"Austin Ziegler" <halostatue / gmail.com> conversed:
> On 5/6/05, Dave Burt <dave / burt.id.au> wrote:
>> Surely it's
>> entirely conceivable to have a reference object whose only
>> difference from the referenced object is that it responds to deref
>> and deref=?
>
> I don't recall the problems mentioned, but Ref objects have been
> mentioned in the past as problems. If anything does a class-based
> check, then the Ref object will never have a chance (and, yes, I do
> this in PDF::Writer some; not much, but some). More to the point, I
> was looking at the CSV code the other day to help someone and we
> saw:
>
>  case foo
>  when String
>  when IO
>  when ...
>  end
>
> (1) It doesn't work with StringIO. (2) It can't/won't work with a
> Ref object, because you'd need to redefine Class#=== (or is it
> Module#===) to get this to work right.

That's not even difficult.

class Ref
  def kind_of?(mod) __getobj__.kind_of?(mod) end
end
class Module
  def ===(other) other.kind_of? self end
end

My Ref module at http://www.dave.burt.id.au/ruby/ref.rb now tries to behave 
as much like the referred-to object as possible. You above Module case 
statement will work with Refs now, as will uses of respond_to? is_a? 
kind_of? and class. A Ref will additionally respond_to a few unique methods 
(ie deref, deref=).

>>> (There's one case that I have in PDF::Writer where such a
>>> reference would be mildly useful...
>
> It's a purity problem. Right now, when you render a SimpleTable, it
> makes some modifications to bits of the data in the SimpleTable.
> This makes it very fragile. You cannot write the same SimpleTable to
> two different PDF files at the same time, because of this. If you
> render a SimpleTable, you may get a slightly different result if you
> render it again.
>
> I've got a (broken) reimplementation that separate out these
> variables into a RenderVars object (it could as well be an
> OpenStruct, but this also lets me pull some methods out of
> SimpleTable that are really only related to the RenderVars).
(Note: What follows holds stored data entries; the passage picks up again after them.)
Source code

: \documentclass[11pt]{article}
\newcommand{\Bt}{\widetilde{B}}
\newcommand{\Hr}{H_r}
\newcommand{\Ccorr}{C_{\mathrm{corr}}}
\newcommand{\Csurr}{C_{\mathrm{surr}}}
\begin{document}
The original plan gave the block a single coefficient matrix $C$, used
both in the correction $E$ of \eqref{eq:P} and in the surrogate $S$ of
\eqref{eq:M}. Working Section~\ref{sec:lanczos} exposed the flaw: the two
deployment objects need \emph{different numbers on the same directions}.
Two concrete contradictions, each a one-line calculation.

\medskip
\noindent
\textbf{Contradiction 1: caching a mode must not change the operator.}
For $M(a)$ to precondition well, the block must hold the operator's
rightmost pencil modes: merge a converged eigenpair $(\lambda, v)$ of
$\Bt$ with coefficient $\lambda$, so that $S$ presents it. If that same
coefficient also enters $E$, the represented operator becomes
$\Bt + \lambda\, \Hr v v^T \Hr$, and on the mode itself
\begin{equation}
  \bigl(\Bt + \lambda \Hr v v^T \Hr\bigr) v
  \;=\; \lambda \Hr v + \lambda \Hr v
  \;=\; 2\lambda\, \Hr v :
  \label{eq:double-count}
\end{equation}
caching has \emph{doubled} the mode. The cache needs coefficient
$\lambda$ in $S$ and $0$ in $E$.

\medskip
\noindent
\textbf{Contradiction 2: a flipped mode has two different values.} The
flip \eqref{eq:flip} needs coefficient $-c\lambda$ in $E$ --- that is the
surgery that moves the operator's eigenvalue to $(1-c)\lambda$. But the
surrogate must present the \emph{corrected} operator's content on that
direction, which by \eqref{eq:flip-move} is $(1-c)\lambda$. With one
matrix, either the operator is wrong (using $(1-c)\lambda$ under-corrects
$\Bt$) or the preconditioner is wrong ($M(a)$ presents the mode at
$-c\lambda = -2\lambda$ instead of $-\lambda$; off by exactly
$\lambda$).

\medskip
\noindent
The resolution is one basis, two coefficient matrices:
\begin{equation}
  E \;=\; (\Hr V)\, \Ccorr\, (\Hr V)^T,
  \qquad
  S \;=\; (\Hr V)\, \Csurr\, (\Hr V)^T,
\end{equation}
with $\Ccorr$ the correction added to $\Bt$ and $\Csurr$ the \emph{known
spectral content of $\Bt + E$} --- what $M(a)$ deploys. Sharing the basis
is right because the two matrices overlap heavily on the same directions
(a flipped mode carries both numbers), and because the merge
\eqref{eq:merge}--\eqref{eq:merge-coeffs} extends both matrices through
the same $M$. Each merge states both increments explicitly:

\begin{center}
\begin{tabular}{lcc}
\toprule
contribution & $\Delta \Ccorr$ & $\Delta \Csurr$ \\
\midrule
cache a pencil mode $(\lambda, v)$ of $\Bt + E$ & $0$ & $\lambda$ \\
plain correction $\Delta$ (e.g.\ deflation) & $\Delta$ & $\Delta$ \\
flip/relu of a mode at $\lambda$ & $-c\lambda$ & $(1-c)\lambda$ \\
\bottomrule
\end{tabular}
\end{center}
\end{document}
Doing
> this will let me get around the problem of calls like:
>
>  _y, _height = __table_column_headings(_y, @data)
>
> It's that place where a ref-object might be useful -- I update _y in
> place rather than by reassignment at the end. But it's a small thing
> in comparison to everything else that I do.

Obviously an OpenStruct (or even an Array) could do the job, but why not try 
a Ref? It's see-through! (Except for assignment, you have to do ref.deref=) 
Of course, it's not much different from a Struct.new(:deref).